The transparent tactics of proponents of same-sex marriage in Australia are being labelled as outrageous by commentators in other countries.
In an article titled ‘Same-Sex Marriage and the Politics of Aggression’, writer James Wilson calls out the strategies being used in Australia, expressing particular concern over the use of children as pawns in the debate:
I was revolted not long ago watching a Q&A session of Australia’s Federal Parliament.
The government is attempting to keep a campaign promise to hold a national plebiscite on same-sex marriage. Prime Minister Malcolm Turnbull is an outspoken supporter of same-sex marriage. He is also a man of integrity who promised a people’s vote while seeking his office. Opposition parties successfully allied to deny that vote in favor of a vote in Parliament alone — which they cannot enforce — leaving a parliamentary stalemate.
But that is not what revolted me. It was the little boy.
Deputy Leader Tanya Pilbersek directed the prime minister’s attention to Eddie, seated in the gallery, with the statement Eddie wanted to ask him why he would not permit Eddie’s same-sex parents to marry.

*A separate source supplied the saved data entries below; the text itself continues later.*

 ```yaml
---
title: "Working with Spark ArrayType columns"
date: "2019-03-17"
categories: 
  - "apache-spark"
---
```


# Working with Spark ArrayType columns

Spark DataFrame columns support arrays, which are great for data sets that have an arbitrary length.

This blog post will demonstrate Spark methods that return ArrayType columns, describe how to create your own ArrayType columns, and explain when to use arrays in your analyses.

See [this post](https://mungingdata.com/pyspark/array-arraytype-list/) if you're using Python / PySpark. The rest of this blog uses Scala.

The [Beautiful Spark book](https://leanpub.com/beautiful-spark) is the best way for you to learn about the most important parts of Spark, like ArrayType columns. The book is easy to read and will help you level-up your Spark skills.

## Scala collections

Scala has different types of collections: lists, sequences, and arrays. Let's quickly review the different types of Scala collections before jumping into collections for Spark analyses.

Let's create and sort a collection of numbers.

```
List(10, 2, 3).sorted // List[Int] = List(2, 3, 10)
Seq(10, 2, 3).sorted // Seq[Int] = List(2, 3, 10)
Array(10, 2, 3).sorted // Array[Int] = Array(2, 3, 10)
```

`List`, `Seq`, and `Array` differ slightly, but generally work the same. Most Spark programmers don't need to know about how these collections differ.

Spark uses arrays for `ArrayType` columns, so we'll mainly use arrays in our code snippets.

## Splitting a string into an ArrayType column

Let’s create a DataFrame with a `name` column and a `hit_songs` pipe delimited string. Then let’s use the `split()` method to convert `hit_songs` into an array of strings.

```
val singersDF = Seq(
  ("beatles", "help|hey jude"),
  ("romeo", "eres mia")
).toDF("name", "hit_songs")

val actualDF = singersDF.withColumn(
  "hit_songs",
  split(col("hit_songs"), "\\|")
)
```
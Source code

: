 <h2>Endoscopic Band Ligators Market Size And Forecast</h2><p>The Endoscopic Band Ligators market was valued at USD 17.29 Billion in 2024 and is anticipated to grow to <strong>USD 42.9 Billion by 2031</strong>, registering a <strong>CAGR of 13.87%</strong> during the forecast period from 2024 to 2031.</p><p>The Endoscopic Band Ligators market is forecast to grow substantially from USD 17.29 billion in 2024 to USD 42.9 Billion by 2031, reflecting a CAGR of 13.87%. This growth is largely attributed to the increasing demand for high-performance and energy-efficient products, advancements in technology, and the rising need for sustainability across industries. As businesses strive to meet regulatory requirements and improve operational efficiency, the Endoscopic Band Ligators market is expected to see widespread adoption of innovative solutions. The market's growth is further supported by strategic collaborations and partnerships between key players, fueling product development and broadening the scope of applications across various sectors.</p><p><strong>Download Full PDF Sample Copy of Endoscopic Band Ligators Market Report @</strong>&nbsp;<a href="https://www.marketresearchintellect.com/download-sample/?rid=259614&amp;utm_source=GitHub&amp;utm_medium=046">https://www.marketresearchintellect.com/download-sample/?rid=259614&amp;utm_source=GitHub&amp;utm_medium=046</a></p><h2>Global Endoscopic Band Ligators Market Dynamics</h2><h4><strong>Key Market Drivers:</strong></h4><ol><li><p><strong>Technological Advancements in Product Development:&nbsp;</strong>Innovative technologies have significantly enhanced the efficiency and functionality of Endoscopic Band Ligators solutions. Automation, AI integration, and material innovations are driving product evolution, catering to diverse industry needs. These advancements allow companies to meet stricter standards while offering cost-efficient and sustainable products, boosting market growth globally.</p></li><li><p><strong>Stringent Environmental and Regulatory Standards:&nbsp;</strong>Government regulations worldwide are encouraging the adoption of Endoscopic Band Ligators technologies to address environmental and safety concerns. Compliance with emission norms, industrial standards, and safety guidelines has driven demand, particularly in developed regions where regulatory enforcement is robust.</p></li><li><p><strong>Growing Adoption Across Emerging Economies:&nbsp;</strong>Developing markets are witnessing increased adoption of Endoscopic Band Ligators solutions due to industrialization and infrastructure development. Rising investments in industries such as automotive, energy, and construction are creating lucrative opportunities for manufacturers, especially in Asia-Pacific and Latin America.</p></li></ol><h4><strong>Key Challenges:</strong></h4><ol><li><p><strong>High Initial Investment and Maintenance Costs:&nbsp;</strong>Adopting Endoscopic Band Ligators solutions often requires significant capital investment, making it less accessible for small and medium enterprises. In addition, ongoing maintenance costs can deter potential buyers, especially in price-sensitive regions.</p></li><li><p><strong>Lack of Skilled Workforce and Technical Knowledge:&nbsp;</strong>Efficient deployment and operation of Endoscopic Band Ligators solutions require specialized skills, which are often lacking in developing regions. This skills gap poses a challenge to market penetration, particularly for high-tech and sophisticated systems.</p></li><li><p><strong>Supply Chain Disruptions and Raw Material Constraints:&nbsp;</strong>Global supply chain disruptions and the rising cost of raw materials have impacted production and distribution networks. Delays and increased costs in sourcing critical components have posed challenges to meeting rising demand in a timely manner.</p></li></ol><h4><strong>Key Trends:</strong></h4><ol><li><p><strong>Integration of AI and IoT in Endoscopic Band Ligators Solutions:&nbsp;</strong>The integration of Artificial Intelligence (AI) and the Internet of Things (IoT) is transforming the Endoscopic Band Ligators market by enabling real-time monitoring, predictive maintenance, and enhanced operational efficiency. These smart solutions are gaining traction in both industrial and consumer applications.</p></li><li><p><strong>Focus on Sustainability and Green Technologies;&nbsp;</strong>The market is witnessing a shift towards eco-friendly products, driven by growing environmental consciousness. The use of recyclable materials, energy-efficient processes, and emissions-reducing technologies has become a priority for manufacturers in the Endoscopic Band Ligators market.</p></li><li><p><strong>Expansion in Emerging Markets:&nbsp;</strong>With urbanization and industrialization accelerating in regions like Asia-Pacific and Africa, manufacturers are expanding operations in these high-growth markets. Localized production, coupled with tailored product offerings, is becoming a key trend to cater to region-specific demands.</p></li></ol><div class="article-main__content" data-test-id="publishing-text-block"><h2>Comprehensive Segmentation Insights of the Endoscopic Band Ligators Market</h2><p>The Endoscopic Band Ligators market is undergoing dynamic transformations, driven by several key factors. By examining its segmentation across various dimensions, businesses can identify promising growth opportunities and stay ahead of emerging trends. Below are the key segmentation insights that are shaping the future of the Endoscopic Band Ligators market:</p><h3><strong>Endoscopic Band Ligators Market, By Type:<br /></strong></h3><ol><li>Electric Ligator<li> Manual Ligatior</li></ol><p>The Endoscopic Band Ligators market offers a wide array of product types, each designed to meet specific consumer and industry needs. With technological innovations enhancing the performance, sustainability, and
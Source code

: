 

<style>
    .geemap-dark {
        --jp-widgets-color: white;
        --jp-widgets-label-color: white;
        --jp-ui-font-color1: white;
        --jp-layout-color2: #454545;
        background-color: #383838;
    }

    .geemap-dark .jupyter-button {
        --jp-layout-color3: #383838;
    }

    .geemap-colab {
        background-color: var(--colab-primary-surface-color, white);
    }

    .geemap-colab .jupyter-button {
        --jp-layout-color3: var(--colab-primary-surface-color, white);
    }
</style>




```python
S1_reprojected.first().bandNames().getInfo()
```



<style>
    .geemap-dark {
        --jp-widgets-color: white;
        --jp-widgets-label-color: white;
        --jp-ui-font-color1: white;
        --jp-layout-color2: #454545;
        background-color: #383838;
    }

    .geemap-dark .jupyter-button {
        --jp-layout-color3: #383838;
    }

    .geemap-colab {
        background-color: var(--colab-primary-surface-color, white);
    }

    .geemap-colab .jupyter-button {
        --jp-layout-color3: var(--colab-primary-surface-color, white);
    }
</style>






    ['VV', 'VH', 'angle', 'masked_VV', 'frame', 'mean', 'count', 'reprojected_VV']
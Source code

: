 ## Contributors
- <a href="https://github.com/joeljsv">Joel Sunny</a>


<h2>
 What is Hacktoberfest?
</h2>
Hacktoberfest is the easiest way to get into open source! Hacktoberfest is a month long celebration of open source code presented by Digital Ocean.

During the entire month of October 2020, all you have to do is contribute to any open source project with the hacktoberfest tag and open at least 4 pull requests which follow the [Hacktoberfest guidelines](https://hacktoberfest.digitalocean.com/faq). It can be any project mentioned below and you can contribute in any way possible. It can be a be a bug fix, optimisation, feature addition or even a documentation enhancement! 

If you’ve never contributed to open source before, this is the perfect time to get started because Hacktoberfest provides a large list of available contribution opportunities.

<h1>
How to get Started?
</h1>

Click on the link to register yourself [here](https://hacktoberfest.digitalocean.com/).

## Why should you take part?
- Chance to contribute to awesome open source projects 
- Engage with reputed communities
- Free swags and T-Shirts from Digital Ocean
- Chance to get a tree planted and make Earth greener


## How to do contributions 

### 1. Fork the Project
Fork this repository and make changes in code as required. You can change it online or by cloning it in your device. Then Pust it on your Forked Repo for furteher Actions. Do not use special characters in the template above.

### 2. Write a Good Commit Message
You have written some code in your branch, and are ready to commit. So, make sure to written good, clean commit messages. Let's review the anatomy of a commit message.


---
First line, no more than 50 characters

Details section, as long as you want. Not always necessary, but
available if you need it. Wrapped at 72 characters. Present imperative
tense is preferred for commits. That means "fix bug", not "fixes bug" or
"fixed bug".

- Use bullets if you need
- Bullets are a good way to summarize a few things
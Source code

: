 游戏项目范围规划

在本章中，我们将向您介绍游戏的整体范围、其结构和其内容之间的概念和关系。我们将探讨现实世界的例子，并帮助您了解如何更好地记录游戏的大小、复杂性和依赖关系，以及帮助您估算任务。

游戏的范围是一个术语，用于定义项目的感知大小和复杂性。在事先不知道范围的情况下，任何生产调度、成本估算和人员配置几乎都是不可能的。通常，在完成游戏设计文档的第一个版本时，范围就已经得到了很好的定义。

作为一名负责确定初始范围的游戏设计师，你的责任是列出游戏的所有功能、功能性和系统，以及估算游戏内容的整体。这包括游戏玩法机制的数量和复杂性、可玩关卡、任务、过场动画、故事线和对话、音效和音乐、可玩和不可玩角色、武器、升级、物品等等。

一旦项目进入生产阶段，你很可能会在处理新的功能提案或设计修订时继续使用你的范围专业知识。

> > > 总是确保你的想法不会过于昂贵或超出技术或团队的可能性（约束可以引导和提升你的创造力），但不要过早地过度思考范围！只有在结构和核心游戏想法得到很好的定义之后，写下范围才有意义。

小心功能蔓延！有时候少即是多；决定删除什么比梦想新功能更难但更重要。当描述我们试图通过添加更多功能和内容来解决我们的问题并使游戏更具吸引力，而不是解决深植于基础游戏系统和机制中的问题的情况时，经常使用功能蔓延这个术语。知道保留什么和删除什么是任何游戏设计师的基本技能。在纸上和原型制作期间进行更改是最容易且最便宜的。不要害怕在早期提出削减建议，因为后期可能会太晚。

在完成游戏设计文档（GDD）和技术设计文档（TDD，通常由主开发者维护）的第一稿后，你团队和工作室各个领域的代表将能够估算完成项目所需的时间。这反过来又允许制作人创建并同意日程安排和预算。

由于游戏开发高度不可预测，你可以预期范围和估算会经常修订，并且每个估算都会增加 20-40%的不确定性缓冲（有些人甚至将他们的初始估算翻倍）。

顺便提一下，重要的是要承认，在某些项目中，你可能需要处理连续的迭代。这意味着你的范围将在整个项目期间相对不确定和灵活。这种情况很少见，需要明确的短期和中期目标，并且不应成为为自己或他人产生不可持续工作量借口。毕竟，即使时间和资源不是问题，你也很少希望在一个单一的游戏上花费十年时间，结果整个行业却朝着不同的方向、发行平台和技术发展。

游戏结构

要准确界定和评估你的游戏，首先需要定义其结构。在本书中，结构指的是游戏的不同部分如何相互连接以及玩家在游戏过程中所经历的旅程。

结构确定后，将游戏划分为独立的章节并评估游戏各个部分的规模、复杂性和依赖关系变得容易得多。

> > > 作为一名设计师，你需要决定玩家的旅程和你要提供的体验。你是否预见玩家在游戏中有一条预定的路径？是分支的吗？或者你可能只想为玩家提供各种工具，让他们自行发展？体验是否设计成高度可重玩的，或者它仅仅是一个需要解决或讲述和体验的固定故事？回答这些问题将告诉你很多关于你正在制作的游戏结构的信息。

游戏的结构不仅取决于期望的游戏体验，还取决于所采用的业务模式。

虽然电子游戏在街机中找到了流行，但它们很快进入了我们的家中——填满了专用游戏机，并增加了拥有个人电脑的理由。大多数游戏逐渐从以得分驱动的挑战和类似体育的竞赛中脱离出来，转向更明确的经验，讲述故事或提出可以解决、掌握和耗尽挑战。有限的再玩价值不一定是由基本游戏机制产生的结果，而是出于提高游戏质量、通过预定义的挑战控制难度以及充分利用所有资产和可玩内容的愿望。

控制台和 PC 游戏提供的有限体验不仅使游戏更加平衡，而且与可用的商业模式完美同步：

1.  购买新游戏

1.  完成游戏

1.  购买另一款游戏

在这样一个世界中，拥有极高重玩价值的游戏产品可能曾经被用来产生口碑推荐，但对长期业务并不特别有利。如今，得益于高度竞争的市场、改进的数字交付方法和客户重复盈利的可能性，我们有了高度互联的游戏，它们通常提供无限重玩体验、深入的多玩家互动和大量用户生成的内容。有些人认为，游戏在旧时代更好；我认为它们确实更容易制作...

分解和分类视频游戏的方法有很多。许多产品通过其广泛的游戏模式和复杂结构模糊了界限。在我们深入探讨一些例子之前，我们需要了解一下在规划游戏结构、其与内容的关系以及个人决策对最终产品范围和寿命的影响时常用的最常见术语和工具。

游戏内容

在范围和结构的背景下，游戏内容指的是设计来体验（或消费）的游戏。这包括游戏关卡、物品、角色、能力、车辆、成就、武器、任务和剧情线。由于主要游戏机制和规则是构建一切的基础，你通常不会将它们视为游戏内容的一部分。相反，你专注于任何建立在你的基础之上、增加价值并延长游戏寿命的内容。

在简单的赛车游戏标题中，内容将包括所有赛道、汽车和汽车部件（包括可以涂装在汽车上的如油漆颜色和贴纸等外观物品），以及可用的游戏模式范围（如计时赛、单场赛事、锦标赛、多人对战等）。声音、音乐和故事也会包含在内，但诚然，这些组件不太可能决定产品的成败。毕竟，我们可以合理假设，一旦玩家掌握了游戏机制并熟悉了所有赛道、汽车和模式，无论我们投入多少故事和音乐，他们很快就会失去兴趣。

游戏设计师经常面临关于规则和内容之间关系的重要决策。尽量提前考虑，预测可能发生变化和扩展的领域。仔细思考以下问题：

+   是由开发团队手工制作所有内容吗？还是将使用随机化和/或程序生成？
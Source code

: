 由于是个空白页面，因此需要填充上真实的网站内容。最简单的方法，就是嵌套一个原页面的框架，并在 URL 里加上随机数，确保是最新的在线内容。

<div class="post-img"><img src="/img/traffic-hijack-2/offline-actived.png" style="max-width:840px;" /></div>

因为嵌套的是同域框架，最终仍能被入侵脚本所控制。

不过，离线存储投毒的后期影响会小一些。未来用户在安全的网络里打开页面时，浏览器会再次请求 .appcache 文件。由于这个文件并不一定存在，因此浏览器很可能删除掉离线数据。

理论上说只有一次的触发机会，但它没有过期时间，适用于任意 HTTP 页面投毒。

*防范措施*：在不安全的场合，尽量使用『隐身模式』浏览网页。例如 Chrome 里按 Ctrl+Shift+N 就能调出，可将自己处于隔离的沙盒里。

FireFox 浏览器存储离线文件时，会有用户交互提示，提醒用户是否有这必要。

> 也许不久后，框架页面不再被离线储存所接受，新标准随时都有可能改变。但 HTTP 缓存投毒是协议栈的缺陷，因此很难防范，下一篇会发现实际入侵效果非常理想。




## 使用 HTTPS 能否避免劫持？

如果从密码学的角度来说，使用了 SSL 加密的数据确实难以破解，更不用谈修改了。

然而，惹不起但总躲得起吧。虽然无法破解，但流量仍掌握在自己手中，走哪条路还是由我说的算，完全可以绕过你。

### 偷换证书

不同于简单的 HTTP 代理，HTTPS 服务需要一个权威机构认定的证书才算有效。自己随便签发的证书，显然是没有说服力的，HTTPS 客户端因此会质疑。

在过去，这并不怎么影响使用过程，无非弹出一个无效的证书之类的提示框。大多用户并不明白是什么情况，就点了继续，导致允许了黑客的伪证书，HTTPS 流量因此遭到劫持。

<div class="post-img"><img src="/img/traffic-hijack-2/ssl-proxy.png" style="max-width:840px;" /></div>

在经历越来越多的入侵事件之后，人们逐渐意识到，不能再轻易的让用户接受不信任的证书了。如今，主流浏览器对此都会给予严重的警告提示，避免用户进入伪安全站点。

Does anyone seriously imagine 7-year-old Eddie spontaneously popped that question at the dinner table? The LGBT lobby has no scruples about shutting down debate by using a little boy as its pawn in Australia — or anywhere else — as it seeks the power to throttle speech it finds offensive.
Wilson also comments on other examples of what he calls a “strategy of aggression”:
This is the same strategy of aggression these advocates employ when their leader, Labor Party boss Bill Shorten, predicts gay suicides if the issue becomes a national debate. It is the same when they threaten violence if a Sydney hotel (the Mercure) hosts Christian groups planning their campaign for the plebiscite; the hotel canceled the event to protect its staff members.
Wilson notes the irony of the Left relentlessly using aggressive tactics on the one hand while accusing their opponents of hatred on the other:
The narrative is to blame it all on right-wing Christians who — the narrators claim — will bully innocent gays through hate speech and homophobic crimes until irrevocable damage is done. The record is clear that these indicted groups are content to let their ideas rise and fall in the marketplace of political realities. There may have been a different story in the 1950s, but for the past generation it has been the left that has consistently shouted down free speech.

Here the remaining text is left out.